- Opening Delimiter -
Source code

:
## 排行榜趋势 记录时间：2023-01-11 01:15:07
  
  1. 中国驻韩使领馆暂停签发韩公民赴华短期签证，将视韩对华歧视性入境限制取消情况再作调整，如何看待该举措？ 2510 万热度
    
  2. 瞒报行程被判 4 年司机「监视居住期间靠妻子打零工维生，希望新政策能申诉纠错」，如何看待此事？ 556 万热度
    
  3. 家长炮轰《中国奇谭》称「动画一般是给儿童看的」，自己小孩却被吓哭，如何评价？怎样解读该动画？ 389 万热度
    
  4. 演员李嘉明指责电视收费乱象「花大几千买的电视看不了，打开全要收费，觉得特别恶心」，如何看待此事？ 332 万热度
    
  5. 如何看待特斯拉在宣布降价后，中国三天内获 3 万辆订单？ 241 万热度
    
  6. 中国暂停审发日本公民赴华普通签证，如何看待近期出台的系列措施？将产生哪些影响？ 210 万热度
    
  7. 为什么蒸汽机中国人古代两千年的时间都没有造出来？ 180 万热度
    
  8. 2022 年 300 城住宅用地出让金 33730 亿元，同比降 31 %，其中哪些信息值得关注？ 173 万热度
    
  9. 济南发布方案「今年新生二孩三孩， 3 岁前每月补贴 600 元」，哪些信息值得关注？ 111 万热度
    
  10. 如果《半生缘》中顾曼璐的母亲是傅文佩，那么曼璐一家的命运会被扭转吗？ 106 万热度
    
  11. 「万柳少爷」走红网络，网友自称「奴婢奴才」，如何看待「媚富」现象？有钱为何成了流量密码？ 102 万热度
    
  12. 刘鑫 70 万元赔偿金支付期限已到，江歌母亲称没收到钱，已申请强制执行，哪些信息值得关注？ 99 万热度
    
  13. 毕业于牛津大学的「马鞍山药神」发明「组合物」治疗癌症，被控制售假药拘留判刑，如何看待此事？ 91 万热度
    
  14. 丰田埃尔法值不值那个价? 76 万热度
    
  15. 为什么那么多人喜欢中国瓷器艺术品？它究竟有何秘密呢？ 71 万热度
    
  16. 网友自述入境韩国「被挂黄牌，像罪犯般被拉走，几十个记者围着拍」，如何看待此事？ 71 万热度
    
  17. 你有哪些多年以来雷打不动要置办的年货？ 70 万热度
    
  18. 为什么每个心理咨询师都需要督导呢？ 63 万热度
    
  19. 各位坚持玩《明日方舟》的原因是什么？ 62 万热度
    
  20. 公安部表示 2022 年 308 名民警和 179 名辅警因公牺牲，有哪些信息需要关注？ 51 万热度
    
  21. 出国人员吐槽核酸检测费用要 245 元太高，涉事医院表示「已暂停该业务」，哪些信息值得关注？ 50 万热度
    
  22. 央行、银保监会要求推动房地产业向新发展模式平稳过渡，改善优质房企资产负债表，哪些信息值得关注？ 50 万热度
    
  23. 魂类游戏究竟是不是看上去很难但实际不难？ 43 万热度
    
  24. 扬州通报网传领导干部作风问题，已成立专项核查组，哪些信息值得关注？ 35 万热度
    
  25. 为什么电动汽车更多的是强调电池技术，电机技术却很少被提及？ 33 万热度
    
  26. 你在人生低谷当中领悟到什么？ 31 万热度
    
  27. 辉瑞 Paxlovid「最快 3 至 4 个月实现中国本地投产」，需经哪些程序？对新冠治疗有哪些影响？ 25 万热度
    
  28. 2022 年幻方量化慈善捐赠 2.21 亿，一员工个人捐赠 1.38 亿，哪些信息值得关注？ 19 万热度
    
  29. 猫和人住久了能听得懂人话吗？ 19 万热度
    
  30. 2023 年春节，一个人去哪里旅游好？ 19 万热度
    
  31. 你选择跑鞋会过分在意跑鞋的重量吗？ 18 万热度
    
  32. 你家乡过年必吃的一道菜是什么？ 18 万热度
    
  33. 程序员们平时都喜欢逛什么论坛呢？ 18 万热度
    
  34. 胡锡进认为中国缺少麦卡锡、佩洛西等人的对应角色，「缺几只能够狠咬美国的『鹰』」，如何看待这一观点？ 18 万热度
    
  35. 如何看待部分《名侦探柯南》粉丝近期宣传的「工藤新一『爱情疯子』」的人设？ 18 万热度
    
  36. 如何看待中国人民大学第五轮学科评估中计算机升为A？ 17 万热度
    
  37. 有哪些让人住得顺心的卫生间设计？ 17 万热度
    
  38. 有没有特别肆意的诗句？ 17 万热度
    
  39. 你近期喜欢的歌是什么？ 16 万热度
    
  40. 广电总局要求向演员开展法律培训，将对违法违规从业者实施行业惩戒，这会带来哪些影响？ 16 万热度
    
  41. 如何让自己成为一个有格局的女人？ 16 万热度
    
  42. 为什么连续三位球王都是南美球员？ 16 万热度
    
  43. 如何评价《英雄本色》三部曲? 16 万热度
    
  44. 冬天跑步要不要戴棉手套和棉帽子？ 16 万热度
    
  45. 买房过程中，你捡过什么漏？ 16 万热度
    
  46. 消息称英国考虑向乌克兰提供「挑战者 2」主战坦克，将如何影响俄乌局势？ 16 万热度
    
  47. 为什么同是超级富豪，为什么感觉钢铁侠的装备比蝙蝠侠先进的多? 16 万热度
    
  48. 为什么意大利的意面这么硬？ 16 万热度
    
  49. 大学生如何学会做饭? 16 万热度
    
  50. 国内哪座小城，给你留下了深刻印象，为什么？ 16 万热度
- Closing Delimiter -
■ **What the exercise asks**
Give back all the records exactly as they stand.

■ **Solved exercise**
Source code

:
## 排行榜趋势 记录时间：2023-01-11 01:15:07
  
  1. 中国驻韩使领馆暂停签发韩公民赴华短期签证，将视韩对华歧视性入境限制取消情况再作调整，如何看待该举措？ 2510 万热度
    
  2. 瞒报行程被判 4 年司机「监视居住期间靠妻子打零工维生，希望新政策能申诉纠错」，如何看待此事？ 556 万热度
    
  3. 家长炮轰《中国奇谭》称「动画一般是给儿童看的」，自己小孩却被吓哭，如何评价？怎样解读该动画？ 389 万热度
    
  4. 演员李嘉明指责电视收费乱象「花大几千买的电视看不了，打开全要收费，觉得特别恶心」，如何看待此事？ 332 万热度
    
  5. 如何看待特斯拉在宣布降价后，中国三天内获 3 万辆订单？ 241 万热度
    
  6. 中国暂停审发日本公民赴华普通签证，如何看待近期出台的系列措施？将产生哪些影响？ 210 万热度
    
  7. 为什么蒸汽机中国人古代两千年的时间都没有造出来？ 180 万热度
    
  8. 2022 年 300 城住宅用地出让金 33730 亿元，同比降 31 %，其中哪些信息值得关注？ 173 万热度
    
  9. 济南发布方案「今年新生二孩三孩， 3 岁前每月补贴 600 元」，哪些信息值得关注？ 111 万热度
    
  10. 如果《半生缘》中顾曼璐的母亲是傅文佩，那么曼璐一家的命运会被扭转吗？ 106 万热度
    
  11. 「万柳少爷」走红网络，网友自称「奴婢奴才」，如何看待「媚富」现象？有钱为何成了流量密码？ 102 万热度
    
  12. 刘鑫 70 万元赔偿金支付期限已到，江歌母亲称没收到钱，已申请强制执行，哪些信息值得关注？ 99 万热度
    
  13. 毕业于牛津大学的「马鞍山药神」发明「组合物」治疗癌症，被控制售假药拘留判刑，如何看待此事？ 91 万热度
    
  14. 丰田埃尔法值不值那个价? 76 万热度
    
  15. 为什么那么多人喜欢中国瓷器艺术品？它究竟有何秘密呢？ 71 万热度
    
  16. 网友自述入境韩国「被挂黄牌，像罪犯般被拉走，几十个记者围着拍」，如何看待此事？ 71 万热度
    
  17. 你有哪些多年以来雷打不动要置办的年货？ 70 万热度
    
  18. 为什么每个心理咨询师都需要督导呢？ 63 万热度
    
  19. 各位坚持玩《明日方舟》的原因是什么？ 62 万热度
    
  20. 公安部表示 2022 年 308 名民警和 179 名辅警因公牺牲，有哪些信息需要关注？ 51 万热度
    
  21. 出国人员吐槽核酸检测费用要 245 元太高，涉事医院表示「已暂停该业务」，哪些信息值得关注？ 50 万热度
    
  22. 央行、银保监会要求推动房地产业向新发展模式平稳过渡，改善优质房企资产负债表，哪些信息值得关注？ 50 万热度
    
  23. 魂类游戏究竟是不是看上去很难但实际不难？ 43 万热度
    
  24. 扬州通报网传领导干部作风问题，已成立专项核查组，哪些信息值得关注？ 35 万热度
    
  25. 为什么电动汽车更多的是强调电池技术，电机技术却很少被提及？ 33 万热度
    
  26. 你在人生低谷当中领悟到什么？ 31 万热度
    
  27. 辉瑞 Paxlovid「最快 3 至 4 个月实现中国本地投产」，需经哪些程序？对新冠治疗有哪些影响？ 25 万热度
    
  28. 2022 年幻方量化慈善捐赠 2.21 亿，一员工个人捐赠 1.38 亿，哪些信息值得关注？ 19 万热度
    
  29. 猫和人住久了能听得懂人话吗？ 19 万热度
    
  30. 2023 年春节，一个人去哪里旅游好？ 19 万热度
    
  31. 你选择跑鞋会过分在意跑鞋的重量吗？ 18 万热度
    
  32. 你家乡过年必吃的一道菜是什么？ 18 万热度
    
  33. 程序员们平时都喜欢逛什么论坛呢？ 18 万热度
    
  34. 胡锡进认为中国缺少麦卡锡、佩洛西等人的对应角色，「缺几只能够狠咬美国的『鹰』」，如何看待这一观点？ 18 万热度
    
  35. 如何看待部分《名侦探柯南》粉丝近期宣传的「工藤新一『爱情疯子』」的人设？ 18 万热度
    
  36. 如何看待中国人民大学第五轮学科评估中计算机升为A？ 17 万热度
    
  37. 有哪些让人住得顺心的卫生间设计？ 17 万热度
    
  38. 有没有特别肆意的诗句？ 17 万热度
    
  39. 你近期喜欢的歌是什么？ 16 万热度
    
  40. 广电总局要求向演员开展法律培训，将对违法违规从业者实施行业惩戒，这会带来哪些影响？ 16 万热度
    
  41. 如何让自己成为一个有格局的女人？ 16 万热度
    
  42. 为什么连续三位球王都是南美球员？ 16 万热度
    
  43. 如何评价《英雄本色》三部曲? 16 万热度
    
  44. 冬天跑步要不要戴棉手套和棉帽子？ 16 万热度
    
  45. 买房过程中，你捡过什么漏？ 16 万热度
    
  46. 消息称英国考虑向乌克兰提供「挑战者 2」主战坦克，将如何影响俄乌局势？ 16 万热度
    
  47. 为什么同是超级富豪，为什么感觉钢铁侠的装备比蝙蝠侠先进的多? 16 万热度
    
  48. 为什么意大利的意面这么硬？ 16 万热度
    
  49. 大学生如何学会做饭? 16 万热度
    
  50. 国内哪座小城，给你留下了深刻印象，为什么？ 16 万热度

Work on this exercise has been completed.